Hi all.
I have to fine-tune models for various accents of Spanish, English and French. My plan is to use the checkpoints found here https://gitlab.com/Jaco-Assistant/deepspeech-polyglot#language-models-and-checkpoints and then retrain with the audios I have with specific accents. I have some questions on how to do this properly.
- When training, do I have to use audios with the same sample rate as the ones used to generate the checkpoints? For example, my Spanish audios sample rate are 8khz, but I believe that checkpoints I am using were generated by training with 16khz audios. Hence, I am receiving the following message in the Optimization step:
‘WARNING: sample rate of sample “…/train.wav” ( 8000 ) does not match FLAGS.audio_sample_rate. This can lead to incorrect results.’

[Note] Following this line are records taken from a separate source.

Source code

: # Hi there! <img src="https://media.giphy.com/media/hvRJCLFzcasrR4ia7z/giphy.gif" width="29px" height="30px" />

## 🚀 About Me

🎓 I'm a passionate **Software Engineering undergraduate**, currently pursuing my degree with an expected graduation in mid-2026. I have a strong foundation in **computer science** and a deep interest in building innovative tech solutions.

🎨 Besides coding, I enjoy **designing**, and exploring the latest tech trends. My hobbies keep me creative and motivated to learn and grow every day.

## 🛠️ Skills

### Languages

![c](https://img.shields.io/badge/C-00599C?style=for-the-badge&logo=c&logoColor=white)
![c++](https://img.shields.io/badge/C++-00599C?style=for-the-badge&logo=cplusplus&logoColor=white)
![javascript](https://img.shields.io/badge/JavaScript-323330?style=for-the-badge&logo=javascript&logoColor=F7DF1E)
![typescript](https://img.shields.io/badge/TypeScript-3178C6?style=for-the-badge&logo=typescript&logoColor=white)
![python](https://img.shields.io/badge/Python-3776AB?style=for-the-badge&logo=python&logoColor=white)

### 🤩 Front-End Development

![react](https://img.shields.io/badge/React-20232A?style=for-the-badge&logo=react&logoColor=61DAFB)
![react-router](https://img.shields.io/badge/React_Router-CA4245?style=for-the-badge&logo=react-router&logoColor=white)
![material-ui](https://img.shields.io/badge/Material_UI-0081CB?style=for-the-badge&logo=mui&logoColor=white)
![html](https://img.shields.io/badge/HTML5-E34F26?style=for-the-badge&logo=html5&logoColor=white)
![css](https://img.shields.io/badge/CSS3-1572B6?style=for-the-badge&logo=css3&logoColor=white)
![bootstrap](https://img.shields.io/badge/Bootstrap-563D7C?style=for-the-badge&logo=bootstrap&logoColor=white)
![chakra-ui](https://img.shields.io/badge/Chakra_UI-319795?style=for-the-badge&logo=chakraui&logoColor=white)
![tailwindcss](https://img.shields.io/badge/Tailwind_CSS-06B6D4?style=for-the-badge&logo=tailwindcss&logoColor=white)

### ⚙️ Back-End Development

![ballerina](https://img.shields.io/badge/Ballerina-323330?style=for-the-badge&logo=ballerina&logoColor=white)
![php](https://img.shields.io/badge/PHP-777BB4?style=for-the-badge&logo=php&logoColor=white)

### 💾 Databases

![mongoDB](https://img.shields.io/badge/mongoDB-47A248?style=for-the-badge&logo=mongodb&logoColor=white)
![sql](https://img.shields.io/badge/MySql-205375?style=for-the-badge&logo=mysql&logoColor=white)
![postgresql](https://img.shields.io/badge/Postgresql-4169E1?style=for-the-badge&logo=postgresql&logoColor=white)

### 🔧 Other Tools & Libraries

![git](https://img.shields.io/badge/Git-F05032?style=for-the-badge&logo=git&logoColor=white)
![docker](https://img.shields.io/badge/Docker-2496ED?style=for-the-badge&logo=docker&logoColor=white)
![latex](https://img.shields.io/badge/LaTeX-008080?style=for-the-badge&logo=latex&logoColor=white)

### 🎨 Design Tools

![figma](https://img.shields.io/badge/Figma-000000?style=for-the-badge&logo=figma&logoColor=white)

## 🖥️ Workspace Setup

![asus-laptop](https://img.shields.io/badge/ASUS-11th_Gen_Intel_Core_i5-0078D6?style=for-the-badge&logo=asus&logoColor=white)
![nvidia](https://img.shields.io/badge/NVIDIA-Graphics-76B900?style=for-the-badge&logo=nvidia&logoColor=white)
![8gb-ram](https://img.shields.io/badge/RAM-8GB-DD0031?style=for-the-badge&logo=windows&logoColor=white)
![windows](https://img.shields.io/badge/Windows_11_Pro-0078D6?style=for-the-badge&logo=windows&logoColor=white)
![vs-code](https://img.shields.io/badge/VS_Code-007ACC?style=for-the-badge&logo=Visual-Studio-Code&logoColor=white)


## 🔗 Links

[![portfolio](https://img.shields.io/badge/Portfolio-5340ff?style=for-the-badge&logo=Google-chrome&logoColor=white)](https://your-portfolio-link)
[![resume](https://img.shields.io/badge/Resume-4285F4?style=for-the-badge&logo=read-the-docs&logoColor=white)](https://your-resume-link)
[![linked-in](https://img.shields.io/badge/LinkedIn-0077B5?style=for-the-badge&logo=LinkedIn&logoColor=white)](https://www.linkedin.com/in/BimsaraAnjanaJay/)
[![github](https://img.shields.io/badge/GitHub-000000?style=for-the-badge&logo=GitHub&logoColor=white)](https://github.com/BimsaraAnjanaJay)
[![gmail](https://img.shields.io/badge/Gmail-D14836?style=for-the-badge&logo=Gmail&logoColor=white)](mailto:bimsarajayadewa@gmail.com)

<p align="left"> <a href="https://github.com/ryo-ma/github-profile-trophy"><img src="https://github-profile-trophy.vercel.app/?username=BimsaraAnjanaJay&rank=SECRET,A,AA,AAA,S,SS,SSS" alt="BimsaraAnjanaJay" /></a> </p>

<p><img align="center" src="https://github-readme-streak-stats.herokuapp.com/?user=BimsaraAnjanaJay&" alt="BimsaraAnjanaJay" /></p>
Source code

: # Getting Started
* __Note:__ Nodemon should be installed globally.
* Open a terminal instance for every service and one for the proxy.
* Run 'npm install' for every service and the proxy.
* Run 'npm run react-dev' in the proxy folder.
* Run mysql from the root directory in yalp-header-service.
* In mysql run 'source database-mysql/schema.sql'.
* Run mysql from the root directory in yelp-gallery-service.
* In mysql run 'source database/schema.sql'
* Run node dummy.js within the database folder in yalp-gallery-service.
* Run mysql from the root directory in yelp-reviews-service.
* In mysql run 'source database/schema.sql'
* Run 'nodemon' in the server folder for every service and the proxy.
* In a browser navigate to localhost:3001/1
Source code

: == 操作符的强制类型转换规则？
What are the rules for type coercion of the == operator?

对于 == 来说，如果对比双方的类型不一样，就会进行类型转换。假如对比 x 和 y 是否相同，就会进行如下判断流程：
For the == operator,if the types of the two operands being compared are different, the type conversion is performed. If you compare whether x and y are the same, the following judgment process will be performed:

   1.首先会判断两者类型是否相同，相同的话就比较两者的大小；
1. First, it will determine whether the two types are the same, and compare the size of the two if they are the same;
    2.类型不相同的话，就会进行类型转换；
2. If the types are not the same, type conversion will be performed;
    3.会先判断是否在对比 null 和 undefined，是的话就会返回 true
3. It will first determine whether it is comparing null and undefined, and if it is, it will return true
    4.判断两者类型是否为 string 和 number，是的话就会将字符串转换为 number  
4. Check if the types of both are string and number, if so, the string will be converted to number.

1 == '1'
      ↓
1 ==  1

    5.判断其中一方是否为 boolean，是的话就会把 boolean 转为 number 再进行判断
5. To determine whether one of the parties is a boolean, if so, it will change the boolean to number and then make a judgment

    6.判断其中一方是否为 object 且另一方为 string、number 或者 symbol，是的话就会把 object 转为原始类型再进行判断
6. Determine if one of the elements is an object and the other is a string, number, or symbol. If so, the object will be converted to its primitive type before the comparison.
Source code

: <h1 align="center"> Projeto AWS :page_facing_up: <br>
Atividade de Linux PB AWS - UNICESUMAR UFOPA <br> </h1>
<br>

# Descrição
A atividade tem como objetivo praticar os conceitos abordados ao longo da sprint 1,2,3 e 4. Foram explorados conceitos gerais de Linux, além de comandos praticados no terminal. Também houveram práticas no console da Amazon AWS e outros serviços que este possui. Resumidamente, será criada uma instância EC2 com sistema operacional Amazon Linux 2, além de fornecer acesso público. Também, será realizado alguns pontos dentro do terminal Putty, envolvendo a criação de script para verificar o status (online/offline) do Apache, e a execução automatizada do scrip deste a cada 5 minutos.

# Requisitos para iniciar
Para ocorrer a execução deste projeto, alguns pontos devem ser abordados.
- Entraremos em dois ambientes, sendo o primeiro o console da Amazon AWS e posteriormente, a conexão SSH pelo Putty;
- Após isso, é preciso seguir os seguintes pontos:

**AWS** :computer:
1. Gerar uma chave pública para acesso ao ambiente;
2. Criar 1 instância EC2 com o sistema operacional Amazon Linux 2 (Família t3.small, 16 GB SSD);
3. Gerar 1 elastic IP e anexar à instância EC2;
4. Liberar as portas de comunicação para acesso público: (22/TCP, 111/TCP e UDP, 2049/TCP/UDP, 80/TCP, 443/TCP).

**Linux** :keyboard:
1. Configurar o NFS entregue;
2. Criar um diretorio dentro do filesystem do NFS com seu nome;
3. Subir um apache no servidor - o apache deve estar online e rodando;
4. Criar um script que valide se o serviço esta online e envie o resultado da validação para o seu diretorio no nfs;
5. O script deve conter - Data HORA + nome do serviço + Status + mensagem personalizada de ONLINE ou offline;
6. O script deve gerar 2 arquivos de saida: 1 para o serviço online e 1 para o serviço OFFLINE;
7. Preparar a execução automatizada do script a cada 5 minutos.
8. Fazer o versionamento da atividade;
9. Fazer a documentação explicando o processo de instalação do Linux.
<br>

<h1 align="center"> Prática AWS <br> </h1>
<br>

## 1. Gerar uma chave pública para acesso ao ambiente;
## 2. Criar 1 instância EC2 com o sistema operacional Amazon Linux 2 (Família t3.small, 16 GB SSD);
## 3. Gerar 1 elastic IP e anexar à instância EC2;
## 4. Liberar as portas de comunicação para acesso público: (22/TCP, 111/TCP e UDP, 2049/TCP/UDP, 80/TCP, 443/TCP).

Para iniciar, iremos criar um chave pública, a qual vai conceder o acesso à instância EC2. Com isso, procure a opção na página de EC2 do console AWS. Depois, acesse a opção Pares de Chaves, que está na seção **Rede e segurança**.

And the transcription on the test files, which are also 8khz, are just an empty strings.
I guess that the way to proceed is to previously transform all my .wav files to 16hz, but I thought that DeepSpeech was already supporting training with different samplerates. Is that incorrect? I know that client.py has that feature enabled, but I am not sure if that is also working for training.
-
When fine tuning, I should use the --load_evaluate last flag right? So that testing uses the new trained checkpoints, and not the ones that I am using as a starting point.
-
How do I know how much data do I need for finetuning? For example, if I use only 1 data point for fine tuning, model performance actually decreases. I guess this makes sense cause the model might be overfitting that single data point.
Thanks a lot
Code I am running:
python3 -u DeepSpeech.py \
--train_files .../train.csv \
--test_files .../test.csv \
--train_batch_size 1 \
--test_batch_size 1 \
--load_cudnn true \
--epochs 3 \
--checkpoint_dir .../DeepSpeech-Ployglot-ES-20201026T155049Z-001/checkpoint/cclmtv \
--learning_rate 0.0001 \
--alphabet_config_path ../deepspeech-polyglot/data/alphabet_es.txt
--load_evaluate last